## Exercise aim
An exact transcription of every entry is required. Images are not part of it.

## Task input
-*-*-

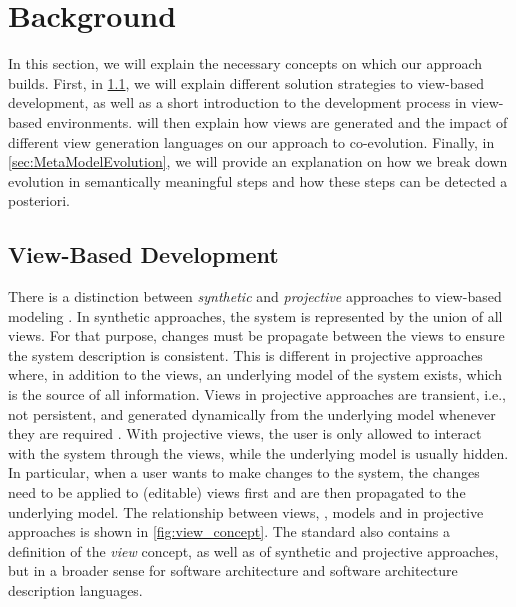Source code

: \section{Background}
\label{sec:Background}

In this section, we will explain the necessary concepts on which our approach builds. First, in \cref{sec:ViewBasedDevelopment}, we will explain different solution strategies to view-based development, as well as a short introduction to the development process in view-based environments.  will then explain how views are generated and the impact of different view generation languages on our approach to \metamodel \viewtype co-evolution. Finally, in \cref{sec:MetaModelEvolution}, we will provide an explanation on how we break down \metamodel evolution in semantically meaningful steps and how these steps can be detected a posteriori.


\subsection{View-Based Development}
\label{sec:ViewBasedDevelopment}

There is a distinction between \emph{synthetic} and \emph{projective} approaches to view-based modeling \autocite{atkinson_fundamental_2015}.
In synthetic approaches, the system is represented by the union of all views.
For that purpose, changes must be propagate between the views to ensure the system description is consistent.
This is different in projective approaches where, in addition to the views, an underlying model of the system exists, which is the source of all information.
Views in projective approaches are transient, i.e., not persistent, and generated dynamically from the underlying model whenever they are required \autocite{atkinson_orthographic_2010}.
With projective views, the user is only allowed to interact with the system through the views, while the underlying model is usually hidden.
In particular, when a user wants to make changes to the system, the changes need to be applied to (editable) views first and are then propagated to the underlying model.
The relationship between views, \viewtypes, models and \metamodels in projective approaches is shown in \cref{fig:view_concept}.
The \cite{ISO42010} standard also contains a definition of the \emph{view} concept, as well as of synthetic and projective approaches, but in a broader sense for software architecture and software architecture description languages.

-*-*-

## Problem solution
Source code

: \section{Background}
\label{sec:Background}

In this section, we will explain the necessary concepts on which our approach builds. First, in \cref{sec:ViewBasedDevelopment}, we will explain different solution strategies to view-based development, as well as a short introduction to the development process in view-based environments.  will then explain how views are generated and the impact of different view generation languages on our approach to \metamodel \viewtype co-evolution. Finally, in \cref{sec:MetaModelEvolution}, we will provide an explanation on how we break down \metamodel evolution in semantically meaningful steps and how these steps can be detected a posteriori.


\subsection{View-Based Development}
\label{sec:ViewBasedDevelopment}

There is a distinction between \emph{synthetic} and \emph{projective} approaches to view-based modeling \autocite{atkinson_fundamental_2015}.
In synthetic approaches, the system is represented by the union of all views.
For that purpose, changes must be propagate between the views to ensure the system description is consistent.
This is different in projective approaches where, in addition to the views, an underlying model of the system exists, which is the source of all information.
Views in projective approaches are transient, i.e., not persistent, and generated dynamically from the underlying model whenever they are required \autocite{atkinson_orthographic_2010}.
With projective views, the user is only allowed to interact with the system through the views, while the underlying model is usually hidden.
In particular, when a user wants to make changes to the system, the changes need to be applied to (editable) views first and are then propagated to the underlying model.
The relationship between views, \viewtypes, models and \metamodels in projective approaches is shown in \cref{fig:view_concept}.
The \cite{ISO42010} standard also contains a definition of the \emph{view} concept, as well as of synthetic and projective approaches, but in a broader sense for software architecture and software architecture description languages.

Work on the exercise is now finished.